„Wasz pierwszy krok na polskich ziemiach będzie waszym ostatnim” – mówi Polak w opublikowanej w Internecie odpowiedzi separatystom. Wcześniej prorosyjscy rebelianci z Ukrainy grozili, że jeżeli Polska nie zaprzestanie „dostarczania czołgów i broni” na Ukrainę, to przyjdą do nas i „wszystko zniszczą”, a ci, którzy „najechali naszą ziemię – wszyscy umrą. Wszyscy, co do jednego” – mówił separatysta o pseudonimie „Giwi”.

„Wasz pierwszy krok na polskich ziemiach będzie waszym ostatnim krokiem” – odpowiada im Tomasz Maciejczuk, wolontariusz, który jeździ na Ukrainę by wesprzeć obronę Donbasu.

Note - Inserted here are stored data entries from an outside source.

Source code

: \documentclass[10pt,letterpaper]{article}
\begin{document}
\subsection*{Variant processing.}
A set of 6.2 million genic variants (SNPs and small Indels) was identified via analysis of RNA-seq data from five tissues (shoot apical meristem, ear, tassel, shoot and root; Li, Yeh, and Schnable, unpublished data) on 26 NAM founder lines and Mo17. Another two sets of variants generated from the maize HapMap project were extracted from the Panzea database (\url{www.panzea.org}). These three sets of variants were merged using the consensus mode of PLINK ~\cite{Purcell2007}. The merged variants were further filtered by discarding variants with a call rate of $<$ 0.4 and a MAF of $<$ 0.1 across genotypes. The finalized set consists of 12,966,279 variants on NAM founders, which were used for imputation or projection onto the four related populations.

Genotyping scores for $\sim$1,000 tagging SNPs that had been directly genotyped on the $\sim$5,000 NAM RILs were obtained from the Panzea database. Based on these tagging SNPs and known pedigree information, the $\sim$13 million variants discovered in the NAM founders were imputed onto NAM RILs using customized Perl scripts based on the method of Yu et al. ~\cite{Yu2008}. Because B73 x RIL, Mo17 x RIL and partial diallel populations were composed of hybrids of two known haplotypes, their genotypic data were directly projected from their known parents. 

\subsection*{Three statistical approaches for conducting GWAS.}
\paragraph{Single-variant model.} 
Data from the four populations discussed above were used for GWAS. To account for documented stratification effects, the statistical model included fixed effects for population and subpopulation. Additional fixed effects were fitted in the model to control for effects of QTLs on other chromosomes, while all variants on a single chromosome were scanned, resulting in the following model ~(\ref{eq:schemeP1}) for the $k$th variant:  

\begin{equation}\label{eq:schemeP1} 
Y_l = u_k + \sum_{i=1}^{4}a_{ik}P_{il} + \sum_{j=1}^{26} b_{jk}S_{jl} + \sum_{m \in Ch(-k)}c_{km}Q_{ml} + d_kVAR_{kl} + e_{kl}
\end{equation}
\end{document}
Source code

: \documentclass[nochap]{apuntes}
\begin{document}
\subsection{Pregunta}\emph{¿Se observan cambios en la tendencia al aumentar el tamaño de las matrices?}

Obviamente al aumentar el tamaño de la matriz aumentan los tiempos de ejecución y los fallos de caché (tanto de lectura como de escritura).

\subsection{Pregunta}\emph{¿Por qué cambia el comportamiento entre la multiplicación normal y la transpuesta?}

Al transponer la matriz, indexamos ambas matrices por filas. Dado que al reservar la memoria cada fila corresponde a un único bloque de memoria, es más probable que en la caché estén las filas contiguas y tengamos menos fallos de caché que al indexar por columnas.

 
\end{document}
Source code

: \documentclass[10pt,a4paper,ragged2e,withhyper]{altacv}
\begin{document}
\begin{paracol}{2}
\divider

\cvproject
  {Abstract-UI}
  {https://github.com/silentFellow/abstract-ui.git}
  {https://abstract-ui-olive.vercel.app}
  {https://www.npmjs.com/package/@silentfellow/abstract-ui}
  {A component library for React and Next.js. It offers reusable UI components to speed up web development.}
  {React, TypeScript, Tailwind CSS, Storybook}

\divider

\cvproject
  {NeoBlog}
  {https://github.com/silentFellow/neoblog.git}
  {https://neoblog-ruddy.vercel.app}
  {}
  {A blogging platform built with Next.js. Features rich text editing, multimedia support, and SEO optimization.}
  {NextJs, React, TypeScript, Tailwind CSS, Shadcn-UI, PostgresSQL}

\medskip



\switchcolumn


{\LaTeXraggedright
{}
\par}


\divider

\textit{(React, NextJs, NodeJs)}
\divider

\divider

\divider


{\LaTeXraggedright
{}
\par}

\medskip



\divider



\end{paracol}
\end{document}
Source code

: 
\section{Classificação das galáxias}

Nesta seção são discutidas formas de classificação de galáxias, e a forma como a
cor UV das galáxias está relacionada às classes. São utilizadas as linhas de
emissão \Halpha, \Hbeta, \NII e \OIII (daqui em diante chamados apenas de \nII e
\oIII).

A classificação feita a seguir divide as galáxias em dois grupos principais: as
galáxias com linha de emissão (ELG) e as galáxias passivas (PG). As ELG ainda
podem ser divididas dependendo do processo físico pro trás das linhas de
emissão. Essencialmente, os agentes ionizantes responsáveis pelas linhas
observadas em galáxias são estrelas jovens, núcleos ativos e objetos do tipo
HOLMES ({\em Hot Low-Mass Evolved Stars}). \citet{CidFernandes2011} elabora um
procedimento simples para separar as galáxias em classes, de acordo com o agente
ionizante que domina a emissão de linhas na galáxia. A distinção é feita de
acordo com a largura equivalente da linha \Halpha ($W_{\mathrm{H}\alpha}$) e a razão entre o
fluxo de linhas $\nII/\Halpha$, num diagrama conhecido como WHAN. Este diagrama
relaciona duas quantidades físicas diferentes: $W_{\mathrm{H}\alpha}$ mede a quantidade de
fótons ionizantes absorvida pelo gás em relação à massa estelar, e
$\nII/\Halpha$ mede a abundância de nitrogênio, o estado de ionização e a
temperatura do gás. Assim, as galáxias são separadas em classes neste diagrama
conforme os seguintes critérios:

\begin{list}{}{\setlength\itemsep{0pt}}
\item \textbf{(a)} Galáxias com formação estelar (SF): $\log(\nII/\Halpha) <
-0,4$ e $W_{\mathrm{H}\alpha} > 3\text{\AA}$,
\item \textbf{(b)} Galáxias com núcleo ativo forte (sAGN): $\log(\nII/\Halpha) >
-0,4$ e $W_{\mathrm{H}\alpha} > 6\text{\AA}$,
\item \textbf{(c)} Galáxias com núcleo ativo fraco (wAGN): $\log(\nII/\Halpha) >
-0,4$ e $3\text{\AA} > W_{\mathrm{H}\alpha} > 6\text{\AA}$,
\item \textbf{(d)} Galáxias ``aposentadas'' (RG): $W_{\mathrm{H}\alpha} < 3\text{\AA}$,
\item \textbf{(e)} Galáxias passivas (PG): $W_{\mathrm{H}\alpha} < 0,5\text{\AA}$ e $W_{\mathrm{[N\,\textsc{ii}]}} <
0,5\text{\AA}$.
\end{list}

„Gdziekolwiek przychodzą Rosjanie, zawsze przynoszą ze sobą śmierć, zniszczenia, biedę, głód, przemoc i korupcję” – stwierdza w nagraniu Maciejczuk. Dodaje, że Polska dobrze o tym wie.

„W 1939 roku Stalin razem ze swoim sojusznikiem Hitlerem napadli na Polskę, co doprowadziło do śmierci milionów Polaków, Ukraińców, Białorusinów i Żydów. Rosyjscy wyzwoliciele przynieśli ze sobą nędzę i przemoc, jakich Polacy nie znali i nie rozumieli. Spotkaliśmy się wtedy z inną cywilizacją. Rosjanie pokazali nam nowy system niewolniczy – komunizm” – mówi separatystom Polak.

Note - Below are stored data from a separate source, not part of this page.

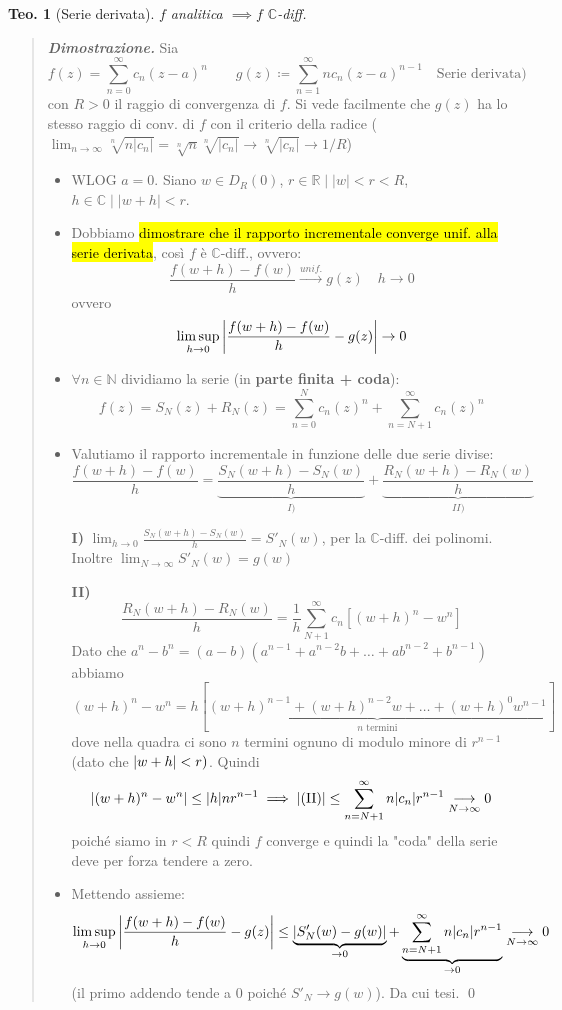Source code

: \documentclass[a4paper,10pt]{article}
\newcommand{\re}{\mathbb{R}} %
\newcommand{\na}{\mathbb{N}} %
\newcommand{\im}{\mathbb{C}} %
\theoremstyle{indentdefinition}
\theoremstyle{indenttheorem}
\newtheorem{thm}{Teo.}
\theoremstyle{myremark}
\theoremstyle{indentgeneral}
\newenvironment{dimo}{\begin{quote}\textit{\textbf{Dimostrazione.}}}{\end{quote}} %
\begin{document}
\begin{thm}[Serie derivata]
    $f$ analitica $\implies f$ $\mathbb{C}$-diff.
\end{thm}

\begin{dimo} Sia
$$ f(z)= \sum_{n=0}^{\infty}c_n(z-a)^{n} \quad \quad g(z)\coloneqq \sum_{n=1}^{\infty}nc_n(z-a)^{n-1} \quad \text{Serie derivata)}$$
con $R>0$ il raggio di convergenza di $f$. Si vede facilmente che $g(z)$ ha lo stesso raggio di conv. di $f$ con il criterio della radice ($\lim_{n\to\infty}\sqrt[n]{n|c_n|}=\sqrt[n]{n}\sqrt[n]{|c_n|}\to\sqrt[n]{|c_n|}\to  1/R$)
    \begin{itemize}
        \item WLOG $a=0$. Siano $w\in D_R(0)$, $r\in \re\mid |w|<r<R$, $h\in\im\mid |w+h|<r$. \item Dobbiamo \hl{dimostrare che il rapporto incrementale converge unif. alla serie derivata}, così $f$ è $\im$-diff., ovvero:
        $$\frac{f(w+h)-f(w)}{h} \overset{unif.}{\longrightarrow} g(z) \quad h\to 0$$
        ovvero 
        $$\limsup_{h\to0}\abs{\frac{f(w+h)-f(w)}{h} - g(z)}\to 0$$
        \item $\forall n\in\na$ dividiamo la serie (in \textbf{parte finita + coda}):
        $$f(z)=S_N(z)+R_N(z)=\sum_{n=0}^{N}c_n(z)^{n}+\sum_{n=N+1}^{\infty}c_n(z)^{n}$$
        \item Valutiamo il rapporto incrementale in funzione delle due serie divise:
        $$\frac{f(w+h)-f(w)}{h}=\underbrace{\frac{S_N(w+h)-S_N(w)}{h}}_{I)}+\underbrace{\frac{R_N(w+h)-R_N(w)}{h}}_{II)}$$
        \item[\textbf{I)}] $\lim_{h\to 0}\frac{S_N(w+h)-S_N(w)}{h}=S'_N(w)$, per la $\im$-diff. dei polinomi. Inoltre $\lim_{N\to\infty} S'_N(w)=g(w)$
        \item[\textbf{II)}] $$\frac{R_N(w+h)-R_N(w)}{h}=\frac{1}{h}\sum_{N+1}^\infty c_n[(w+h)^n-w^n]$$
        Dato che $a^n-b^n=(a-b)(a^{n-1}+a^{n-2}b+\dots+ab^{n-2}+b^{n-1})$ abbiamo
        $$(w+h)^n-w^n=h[\underbrace{(w+h)^{n-1}+(w+h)^{n-2}w+\dots+(w+h)^0w^{n-1}}_{\text{$n$ termini}}]$$
        dove nella quadra ci sono $n$ termini ognuno di modulo minore di $r^{n-1}$ (dato che $\abs{w+h}<r)$. Quindi 
        $$\abs{(w+h)^n-w^n}\le\abs{h}nr^{n-1} \implies \abs{\text{(II)}}\le \sum_{n=N+1}^\infty  n\abs{c_n}r^{n-1}\underset{N\to\infty}{\longrightarrow}0$$
        poiché siamo in $r<R$ quindi $f$ converge e quindi la "coda" della serie deve per forza tendere a zero.
        \item Mettendo assieme:
        $$\limsup_{h\to0}\abs{\frac{f(w+h)-f(w)}{h} - g(z)}\le \underbrace{\abs{S'_N(w)-g(w)}}_{\to 0}+\underbrace{\sum_{n=N+1}^\infty n\abs{c_n}r^{n-1}}_{\to 0} \underset{N\to\infty}{\longrightarrow}0$$
(il primo addendo tende a 0 poiché $S'_N\to g(w)$). Da cui tesi. \qed        
    \end{itemize}
\end{dimo}
\end{document}
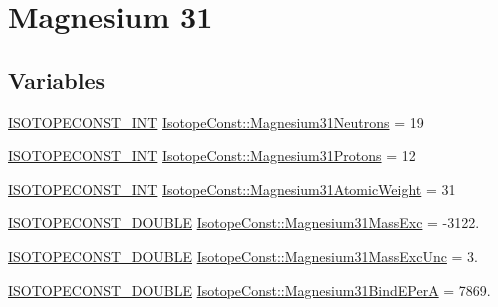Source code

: \hypertarget{group___isotope_const-_magnesium-_mg31}{}\section{Magnesium 31}
\label{group___isotope_const-_magnesium-_mg31}
\subsection*{Variables}
\begin{DoxyCompactItemize}
\item 
\mbox{\hyperlink{group___isotope_const-_macros_ga5f18360b3e99483a35c32d789e62621c}{I\+S\+O\+T\+O\+P\+E\+C\+O\+N\+S\+T\+\_\+\+I\+NT}} \mbox{\hyperlink{group___isotope_const-_magnesium-_mg31_ga223b6fcba4e391e2172050d6f4452ad1}{Isotope\+Const\+::\+Magnesium31\+Neutrons}} = 19
\item 
\mbox{\hyperlink{group___isotope_const-_macros_ga5f18360b3e99483a35c32d789e62621c}{I\+S\+O\+T\+O\+P\+E\+C\+O\+N\+S\+T\+\_\+\+I\+NT}} \mbox{\hyperlink{group___isotope_const-_magnesium-_mg31_ga538195b18fb6384a40b9087c50a030ef}{Isotope\+Const\+::\+Magnesium31\+Protons}} = 12
\item 
\mbox{\hyperlink{group___isotope_const-_macros_ga5f18360b3e99483a35c32d789e62621c}{I\+S\+O\+T\+O\+P\+E\+C\+O\+N\+S\+T\+\_\+\+I\+NT}} \mbox{\hyperlink{group___isotope_const-_magnesium-_mg31_gae02ea26168497d68bd6eba4021c95782}{Isotope\+Const\+::\+Magnesium31\+Atomic\+Weight}} = 31
\item 
\mbox{\hyperlink{group___isotope_const-_macros_ga8f45a7272ce02c0b4c65c44636ed719a}{I\+S\+O\+T\+O\+P\+E\+C\+O\+N\+S\+T\+\_\+\+D\+O\+U\+B\+LE}} \mbox{\hyperlink{group___isotope_const-_magnesium-_mg31_ga9e07cd31f936ca9ab1bd96f928b4a678}{Isotope\+Const\+::\+Magnesium31\+Mass\+Exc}} = -\/3122.
\item 
\mbox{\hyperlink{group___isotope_const-_macros_ga8f45a7272ce02c0b4c65c44636ed719a}{I\+S\+O\+T\+O\+P\+E\+C\+O\+N\+S\+T\+\_\+\+D\+O\+U\+B\+LE}} \mbox{\hyperlink{group___isotope_const-_magnesium-_mg31_ga854241f2f05ea1e98cd0e685304e98cd}{Isotope\+Const\+::\+Magnesium31\+Mass\+Exc\+Unc}} = 3.
\item 
\mbox{\hyperlink{group___isotope_const-_macros_ga8f45a7272ce02c0b4c65c44636ed719a}{I\+S\+O\+T\+O\+P\+E\+C\+O\+N\+S\+T\+\_\+\+D\+O\+U\+B\+LE}} \mbox{\hyperlink{group___isotope_const-_magnesium-_mg31_gaddc90bf00b17f12c79e4c9c1898b95fa}{Isotope\+Const\+::\+Magnesium31\+Bind\+E\+PerA}} = 7869.
\item 

\end{DoxyCompactItemize}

„Macie gaz i ropę. A jak żyjecie? Jaka jest minimalna pensja w Rosji? „Giwi”, mam nadzieję, że teraz rozumiesz, dlaczego Ukraińcy nie chcą „russkiego miru”. Przy obecnej polityce Moskwa za 25 lat będzie Moskwabadem. A Kijów, Warszawa i Wilno będą jak dawniej stolicami europejskich państw” – dodaje.

„Chwała Ukrainie! Chwała ukraińskim „cyborgom” z donieckiego lotniska! Niech żyje Polska! Śmierć wrogom!” – kończy Maciejczuk.